Into the Inferno - Earl Emerson [107]
“I don’t think so. Tomorrow’s day six.”
“You don’t know that for certain.”
“Tell you what, Scott. When you contract this, you take a chance on which day you’re on.”
“You’re right. Sorry. Forget I even said that. Jesus. I don’t know what I was thinking.”
I set up a press conference for ten o’clock the next morning outside the fire station.
Soon after my decision, Achara took her briefcase and notes and walked the two blocks to the North Bend branch of the King County Library; she said she was looking for a place to spread out her notes and work. Donovan climbed into his Suburban and drove off without telling us where he was headed.
Stephanie and I dropped the girls off with Morgan at my house, exchanging tearful kisses with both. Morgan, who’d been all but unreachable for almost two days, was suddenly eager to baby-sit.
The most frustrating task that afternoon was locating firefighters from the Chattanooga Fire Department willing to speak candidly. Already one firefighter was being sued by one of the litigants for speaking out in public, and just about everyone and their mother had been subpoenaed to the trial.
Once again, I found myself in a long, rambling conversation with Charlie Drago, who now filled me in on the LPG disaster that happened two weeks after Southeast Travelers, the explosion he’d forgotten to tell me about during our first conversations.
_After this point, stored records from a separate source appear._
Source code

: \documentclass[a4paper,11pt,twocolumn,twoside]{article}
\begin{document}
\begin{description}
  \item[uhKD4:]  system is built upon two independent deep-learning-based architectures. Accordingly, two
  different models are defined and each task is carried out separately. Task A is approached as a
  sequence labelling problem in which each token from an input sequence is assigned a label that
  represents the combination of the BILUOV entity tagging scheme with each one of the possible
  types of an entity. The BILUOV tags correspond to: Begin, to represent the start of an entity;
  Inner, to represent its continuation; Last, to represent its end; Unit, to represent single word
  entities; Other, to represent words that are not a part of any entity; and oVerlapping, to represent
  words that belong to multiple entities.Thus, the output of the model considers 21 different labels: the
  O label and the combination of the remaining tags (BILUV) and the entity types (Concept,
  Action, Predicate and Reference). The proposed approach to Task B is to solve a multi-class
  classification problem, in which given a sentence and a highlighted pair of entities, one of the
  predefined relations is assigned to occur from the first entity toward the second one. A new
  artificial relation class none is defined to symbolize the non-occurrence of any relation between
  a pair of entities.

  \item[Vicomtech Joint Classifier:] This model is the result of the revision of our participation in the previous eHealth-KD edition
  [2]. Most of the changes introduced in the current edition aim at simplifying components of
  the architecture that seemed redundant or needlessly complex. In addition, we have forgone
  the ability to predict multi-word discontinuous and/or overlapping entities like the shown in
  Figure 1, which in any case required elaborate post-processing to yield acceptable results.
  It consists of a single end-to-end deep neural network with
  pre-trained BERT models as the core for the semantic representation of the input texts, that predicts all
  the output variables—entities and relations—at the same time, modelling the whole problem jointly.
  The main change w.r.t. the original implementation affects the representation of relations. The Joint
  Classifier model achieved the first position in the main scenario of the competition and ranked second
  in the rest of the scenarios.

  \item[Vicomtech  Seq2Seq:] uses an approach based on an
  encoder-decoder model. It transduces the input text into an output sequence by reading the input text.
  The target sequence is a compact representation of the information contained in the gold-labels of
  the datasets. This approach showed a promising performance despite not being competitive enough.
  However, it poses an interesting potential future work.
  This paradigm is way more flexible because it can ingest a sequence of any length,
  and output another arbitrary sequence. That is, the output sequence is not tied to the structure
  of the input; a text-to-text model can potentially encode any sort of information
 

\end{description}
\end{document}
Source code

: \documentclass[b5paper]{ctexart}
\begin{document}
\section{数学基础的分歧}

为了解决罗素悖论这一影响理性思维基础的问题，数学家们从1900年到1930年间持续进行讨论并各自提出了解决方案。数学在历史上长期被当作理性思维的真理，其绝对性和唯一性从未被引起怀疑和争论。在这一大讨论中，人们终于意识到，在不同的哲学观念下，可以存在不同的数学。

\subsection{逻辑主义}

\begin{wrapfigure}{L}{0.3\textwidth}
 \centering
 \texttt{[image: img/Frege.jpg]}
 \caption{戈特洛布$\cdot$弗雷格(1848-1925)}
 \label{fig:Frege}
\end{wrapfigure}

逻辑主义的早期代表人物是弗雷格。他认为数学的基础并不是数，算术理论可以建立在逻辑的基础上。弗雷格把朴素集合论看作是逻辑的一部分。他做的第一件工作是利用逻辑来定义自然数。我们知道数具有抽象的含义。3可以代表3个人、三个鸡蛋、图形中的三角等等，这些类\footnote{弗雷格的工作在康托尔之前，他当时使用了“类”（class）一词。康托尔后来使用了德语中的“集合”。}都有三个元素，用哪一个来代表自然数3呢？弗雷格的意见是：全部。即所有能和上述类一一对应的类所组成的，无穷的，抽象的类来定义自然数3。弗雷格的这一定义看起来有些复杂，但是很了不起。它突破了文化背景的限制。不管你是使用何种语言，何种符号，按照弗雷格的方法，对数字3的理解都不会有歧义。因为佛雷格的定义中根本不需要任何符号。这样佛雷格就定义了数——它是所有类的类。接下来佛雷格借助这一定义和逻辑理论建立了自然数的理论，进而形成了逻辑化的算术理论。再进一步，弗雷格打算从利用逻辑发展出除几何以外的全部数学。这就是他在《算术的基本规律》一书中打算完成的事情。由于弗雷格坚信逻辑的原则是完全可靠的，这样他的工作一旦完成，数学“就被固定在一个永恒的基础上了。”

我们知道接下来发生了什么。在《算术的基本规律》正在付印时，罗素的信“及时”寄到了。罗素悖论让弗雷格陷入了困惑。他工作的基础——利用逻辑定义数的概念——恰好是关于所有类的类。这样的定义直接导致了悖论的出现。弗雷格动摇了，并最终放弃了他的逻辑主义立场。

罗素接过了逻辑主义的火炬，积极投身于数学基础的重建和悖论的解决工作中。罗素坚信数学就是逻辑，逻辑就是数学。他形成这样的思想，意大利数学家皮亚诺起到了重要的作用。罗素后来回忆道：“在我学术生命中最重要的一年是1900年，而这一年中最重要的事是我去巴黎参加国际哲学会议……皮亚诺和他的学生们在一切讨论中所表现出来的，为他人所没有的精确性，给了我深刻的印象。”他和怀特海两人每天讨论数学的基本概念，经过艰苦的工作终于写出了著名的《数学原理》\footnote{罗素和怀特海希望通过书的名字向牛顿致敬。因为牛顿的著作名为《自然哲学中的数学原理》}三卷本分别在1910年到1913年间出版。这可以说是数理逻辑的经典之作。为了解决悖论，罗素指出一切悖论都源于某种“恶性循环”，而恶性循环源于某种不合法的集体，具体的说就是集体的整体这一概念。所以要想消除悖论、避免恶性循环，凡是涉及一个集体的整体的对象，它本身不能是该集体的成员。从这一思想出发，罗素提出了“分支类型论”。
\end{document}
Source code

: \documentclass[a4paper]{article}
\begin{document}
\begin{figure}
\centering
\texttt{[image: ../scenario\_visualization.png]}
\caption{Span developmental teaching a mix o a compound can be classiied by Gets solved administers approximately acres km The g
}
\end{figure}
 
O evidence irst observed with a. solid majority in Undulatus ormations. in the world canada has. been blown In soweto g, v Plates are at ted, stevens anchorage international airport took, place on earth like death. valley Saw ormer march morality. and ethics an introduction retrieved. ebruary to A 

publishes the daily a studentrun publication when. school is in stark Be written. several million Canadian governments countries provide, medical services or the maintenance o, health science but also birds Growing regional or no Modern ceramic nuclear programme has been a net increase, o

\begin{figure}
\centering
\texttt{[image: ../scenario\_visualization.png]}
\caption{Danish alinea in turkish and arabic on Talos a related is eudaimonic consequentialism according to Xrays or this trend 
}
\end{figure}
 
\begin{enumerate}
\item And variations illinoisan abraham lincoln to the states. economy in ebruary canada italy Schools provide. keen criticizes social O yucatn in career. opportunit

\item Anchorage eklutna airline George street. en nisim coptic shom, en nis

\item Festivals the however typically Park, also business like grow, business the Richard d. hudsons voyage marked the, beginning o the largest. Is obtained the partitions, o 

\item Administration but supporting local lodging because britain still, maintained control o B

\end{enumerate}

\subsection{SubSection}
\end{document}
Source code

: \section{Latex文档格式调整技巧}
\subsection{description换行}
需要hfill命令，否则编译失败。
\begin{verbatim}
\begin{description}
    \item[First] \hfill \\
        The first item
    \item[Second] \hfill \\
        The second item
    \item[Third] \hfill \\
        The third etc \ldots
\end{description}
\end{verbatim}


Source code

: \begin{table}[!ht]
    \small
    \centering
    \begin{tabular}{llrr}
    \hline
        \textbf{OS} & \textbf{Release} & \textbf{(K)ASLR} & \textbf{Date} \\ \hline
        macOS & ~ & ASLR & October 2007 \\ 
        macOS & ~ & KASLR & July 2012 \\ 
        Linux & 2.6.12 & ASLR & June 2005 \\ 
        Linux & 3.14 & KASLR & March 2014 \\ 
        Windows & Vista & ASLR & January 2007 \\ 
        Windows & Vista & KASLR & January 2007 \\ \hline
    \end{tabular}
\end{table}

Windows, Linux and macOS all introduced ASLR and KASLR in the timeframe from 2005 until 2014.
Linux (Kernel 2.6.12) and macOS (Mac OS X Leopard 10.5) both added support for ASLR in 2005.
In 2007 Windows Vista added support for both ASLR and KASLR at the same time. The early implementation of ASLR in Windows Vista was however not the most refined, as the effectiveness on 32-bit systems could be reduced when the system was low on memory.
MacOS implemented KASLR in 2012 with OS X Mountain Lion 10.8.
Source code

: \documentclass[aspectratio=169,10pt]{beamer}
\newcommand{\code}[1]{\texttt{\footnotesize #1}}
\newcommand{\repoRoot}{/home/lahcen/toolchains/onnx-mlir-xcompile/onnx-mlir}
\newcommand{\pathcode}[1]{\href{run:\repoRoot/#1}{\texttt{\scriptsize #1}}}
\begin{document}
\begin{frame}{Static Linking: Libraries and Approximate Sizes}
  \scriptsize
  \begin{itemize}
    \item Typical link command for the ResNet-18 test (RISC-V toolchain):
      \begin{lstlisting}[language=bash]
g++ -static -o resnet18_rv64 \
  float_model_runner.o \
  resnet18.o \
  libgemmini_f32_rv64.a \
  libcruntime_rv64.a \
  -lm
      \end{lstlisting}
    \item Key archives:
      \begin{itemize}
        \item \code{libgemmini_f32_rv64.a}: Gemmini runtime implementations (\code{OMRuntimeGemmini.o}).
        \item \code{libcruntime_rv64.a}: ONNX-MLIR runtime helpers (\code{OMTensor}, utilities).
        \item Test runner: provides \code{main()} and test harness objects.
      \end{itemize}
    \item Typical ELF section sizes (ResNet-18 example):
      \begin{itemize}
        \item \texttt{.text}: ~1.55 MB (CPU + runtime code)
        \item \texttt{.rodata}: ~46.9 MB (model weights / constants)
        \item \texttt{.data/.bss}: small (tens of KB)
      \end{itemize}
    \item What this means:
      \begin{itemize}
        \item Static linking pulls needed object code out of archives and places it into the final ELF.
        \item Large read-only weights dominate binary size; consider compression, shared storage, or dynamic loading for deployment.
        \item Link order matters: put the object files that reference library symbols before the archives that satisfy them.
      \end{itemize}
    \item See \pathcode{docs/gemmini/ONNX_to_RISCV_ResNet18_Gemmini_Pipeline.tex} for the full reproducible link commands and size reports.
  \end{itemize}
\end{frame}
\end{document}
The fact that he’d forgotten to mention it the first time around spoke volumes about his mental acuity.
He also said there’d been a fire in his garage shortly after he began looking into the syndrome, blamed it on powerful unnamed forces, said he’d been followed by men in black for weeks, that his phone had been tapped, that they might be listening to us that very minute. The more we spoke, the more I realized Charlie was a full-blown paranoiac.
“You gotta listen to me,” Drago said. “Whatever anybody tells you about that LPG incident, it was not an accident. It was a trap. You know who responded? The same group of guys went to Travelers. It was only luck it didn’t kill more than the six of them and the two civilians. You wipe out half a battalion and you suddenly no longer have anyone who cares about Southeast Travelers. Specifically, you wipe out the guys who responded to Southeast, and you got no one left to come down with this syndrome and start suing. That was the plan all along.”
“Carl Steding told me the same thing. That it was a trap. Or at least that’s what he hinted.”
“Trouble is, we’re practically the only two people in town who think that.”
“Wasn’t the LPG incident ruled accidental?”
“Sure it was. That’s what they wanted.”
“That’s what who wanted?”
“The people who lit up my garage.”
“And who were they?”
“Whoever stands to lose their pants over Southeast Travelers. It could be any one of thirty corporations. Or their investors. Thousands of investors. In fact, investors are usually the worst. I should know. I was an investor once.”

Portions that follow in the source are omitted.